Ein solcher reduktionistischer Kulturbegriff, der „Kultur“ fast schon monolithisch als starre Gebilde darstellt, entspricht allerdings kaum noch der Komplexität der globalisierten Welt. Er widerspricht zeitgenössischen Kulturdefinitionen und steht im Widerspruch zu der Multikulturalität moderner Gesellschaften. (Bertz, 2010, S. 78-79). Kultur ist ja nicht nur eine faktische und insofern zeitlose Größe der Differenz in Sprache, Herkunft, Religion, Sitten und Bräuchen, sondern ist ja stets auch ein Aspekt von Zuschreibung von Differenz (wie z.B. derzeit zwischen manchen Kulturen des „Westens“ und islamischen Kulturen). In den Aspekt der Zuschreibung kultureller Differenz reicht insofern immer auch eine politische Implikation, die den Aspekten der ökonomischen Integration durch Globalisierungsdynamiken oft hinterher hinken kann. Diese historisch-politische Dimension der Zuschreibung von kultureller Differenz blenden die gängigen Akkulturationstheorien bis heute durchgängig aus.

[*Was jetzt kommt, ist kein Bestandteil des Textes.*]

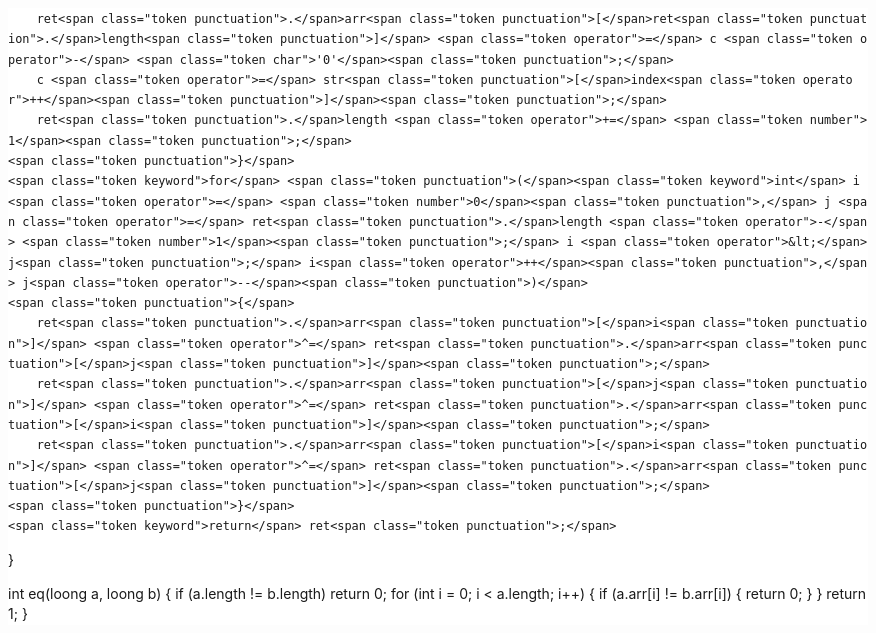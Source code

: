 		ret<span class="token punctuation">.</span>arr<span class="token punctuation">[</span>ret<span class="token punctuation">.</span>length<span class="token punctuation">]</span> <span class="token operator">=</span> c <span class="token operator">-</span> <span class="token char">'0'</span><span class="token punctuation">;</span>
		c <span class="token operator">=</span> str<span class="token punctuation">[</span>index<span class="token operator">++</span><span class="token punctuation">]</span><span class="token punctuation">;</span>
		ret<span class="token punctuation">.</span>length <span class="token operator">+=</span> <span class="token number">1</span><span class="token punctuation">;</span>
	<span class="token punctuation">}</span>
	<span class="token keyword">for</span> <span class="token punctuation">(</span><span class="token keyword">int</span> i <span class="token operator">=</span> <span class="token number">0</span><span class="token punctuation">,</span> j <span class="token operator">=</span> ret<span class="token punctuation">.</span>length <span class="token operator">-</span> <span class="token number">1</span><span class="token punctuation">;</span> i <span class="token operator">&lt;</span> j<span class="token punctuation">;</span> i<span class="token operator">++</span><span class="token punctuation">,</span> j<span class="token operator">--</span><span class="token punctuation">)</span>
	<span class="token punctuation">{</span>
		ret<span class="token punctuation">.</span>arr<span class="token punctuation">[</span>i<span class="token punctuation">]</span> <span class="token operator">^=</span> ret<span class="token punctuation">.</span>arr<span class="token punctuation">[</span>j<span class="token punctuation">]</span><span class="token punctuation">;</span>
		ret<span class="token punctuation">.</span>arr<span class="token punctuation">[</span>j<span class="token punctuation">]</span> <span class="token operator">^=</span> ret<span class="token punctuation">.</span>arr<span class="token punctuation">[</span>i<span class="token punctuation">]</span><span class="token punctuation">;</span>
		ret<span class="token punctuation">.</span>arr<span class="token punctuation">[</span>i<span class="token punctuation">]</span> <span class="token operator">^=</span> ret<span class="token punctuation">.</span>arr<span class="token punctuation">[</span>j<span class="token punctuation">]</span><span class="token punctuation">;</span>
	<span class="token punctuation">}</span>
	<span class="token keyword">return</span> ret<span class="token punctuation">;</span>
<span class="token punctuation">}</span>

<span class="token keyword">int</span> <span class="token function">eq</span><span class="token punctuation">(</span>loong a<span class="token punctuation">,</span> loong b<span class="token punctuation">)</span>
<span class="token punctuation">{</span>
	<span class="token keyword">if</span> <span class="token punctuation">(</span>a<span class="token punctuation">.</span>length <span class="token operator">!=</span> b<span class="token punctuation">.</span>length<span class="token punctuation">)</span> <span class="token keyword">return</span> <span class="token number">0</span><span class="token punctuation">;</span>
	<span class="token keyword">for</span> <span class="token punctuation">(</span><span class="token keyword">int</span> i <span class="token operator">=</span> <span class="token number">0</span><span class="token punctuation">;</span> i <span class="token operator">&lt;</span> a<span class="token punctuation">.</span>length<span class="token punctuation">;</span> i<span class="token operator">++</span><span class="token punctuation">)</span>
	<span class="token punctuation">{</span>
		<span class="token keyword">if</span> <span class="token punctuation">(</span>a<span class="token punctuation">.</span>arr<span class="token punctuation">[</span>i<span class="token punctuation">]</span> <span class="token operator">!=</span> b<span class="token punctuation">.</span>arr<span class="token punctuation">[</span>i<span class="token punctuation">]</span><span class="token punctuation">)</span>
		<span class="token punctuation">{</span>
			<span class="token keyword">return</span> <span class="token number">0</span><span class="token punctuation">;</span>
		<span class="token punctuation">}</span>
	<span class="token punctuation">}</span>
	<span class="token keyword">return</span> <span class="token number">1</span><span class="token punctuation">;</span>
<span class="token punctuation">}</span>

Aber auch nachhaltige sozialstrukturelle Veränderungen der Gesellschaften in den Residenz- wie den Entsendeländern werden bisher kaum berücksichtigt. Zwar lässt sich das sogenannte „Interaktive Akkulturationsmodell“ (IAM) von Bourhis, als Weiterentwicklung des bi-dimensionalen Modells von Berry darstellen. Das IAM hat zusätzlich zu den Akkulturationsstrategien nach Berry, wie Integration, Assimilation, Separation und Marginalisierung noch die Strategie der Individualisierung mit einbezogen. Bourhis geht davon aus, dass Personen, die berufsbedingt für einen gewissen Zeitraum in einen anderen Kulturkreis wechseln, meist aus „westlichen“, individualisierten Gesellschaften stammen (zum komplexen Prozess der Individualisierung moderner Gesellschaften, vgl. hierzu Ulrich Beck) und es ihnen wichtiger sei, dass diese Individualisten die ihnen vorgegebenen (ökonomischen) Ziele im Gastland erreichen, als die Frage, in welchem Wechselverhältnis nun die eigene und die fremde Kultur sei. (Bertz, 2010, S. 81-82). Doch auch diese notwendige Differenzierung reicht m.E. nicht aus.

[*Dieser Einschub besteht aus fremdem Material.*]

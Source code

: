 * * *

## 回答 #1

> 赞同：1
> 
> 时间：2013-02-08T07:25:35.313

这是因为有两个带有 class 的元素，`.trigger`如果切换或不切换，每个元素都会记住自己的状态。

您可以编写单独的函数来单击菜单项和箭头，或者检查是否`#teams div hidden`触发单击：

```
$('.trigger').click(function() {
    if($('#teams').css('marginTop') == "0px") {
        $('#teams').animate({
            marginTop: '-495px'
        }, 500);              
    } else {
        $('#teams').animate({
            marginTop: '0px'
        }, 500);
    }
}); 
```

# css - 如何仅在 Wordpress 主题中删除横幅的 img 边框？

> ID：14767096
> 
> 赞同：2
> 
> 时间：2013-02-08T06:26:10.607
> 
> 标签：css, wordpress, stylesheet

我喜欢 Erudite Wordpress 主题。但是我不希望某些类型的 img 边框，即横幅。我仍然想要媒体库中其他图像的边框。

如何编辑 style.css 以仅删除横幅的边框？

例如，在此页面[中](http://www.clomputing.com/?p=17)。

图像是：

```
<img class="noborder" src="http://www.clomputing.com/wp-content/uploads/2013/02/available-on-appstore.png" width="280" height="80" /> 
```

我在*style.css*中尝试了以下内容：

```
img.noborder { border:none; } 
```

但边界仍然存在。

Ein weiterer Aspekt ist, dass die Gastländer selbst immer schneller und umfassender die Elemente einer einheitlichen westlichen Konsumkultur übernehmen (lifestyle, music, film, brand), was klassische Akkulturationsprozesse nur noch partiell notwendig erscheinen lässt, zumal Transmigration meistens in große Metropolen hinein erfolgt, in denen auch die Wirtschaftsstandorte angesiedelt sind. Das was als „Kulturschock“ und Akkulturationsprozess beschriebenen wird, ist deshalb oft nur noch relativ und bezieht sich mehr auf die Protuberanzen einer hyperdynamischen urbanen Lebenswelt in riesigen Agglomerationen, etwa die damit verbundenen riesigen baulichen Verdichtungsräume (Hochhaussiedlungen), die ungewohnte Konfrontation mit Menschenmassen und Allgegenwart moderner Werbung – kurzum, rekurriert auf Urbanisierungsprozesse von Megacities, als auf den Begriffsrahmen „fremde Kultur“, die in diesen Metropolen schon längst von der westlichen Konsumkultur überlagert beziehungsweise synthetisiert wurde. Akkulturationsprozesse beziehen sich deshalb – so meine These – weniger auf kulturelle „fremde“ Inhalte, denn auf die komplexen Modiökonomischer und sozialer Modernisierung mit ihren immensen infrastrukturellen Herausforderungen in den urbanen Zentren. Ob man von Stuttgart aus für einen begrenzten Zeitraum nun in eine Megacity wie Shanghai oder Mumbai übersiedelt, stellt soziokulturell gesehen deshalb im Großen und Ganzen keinen grundlegenden Unterschied für behauptete Akkulturationsprozesse mehr dar.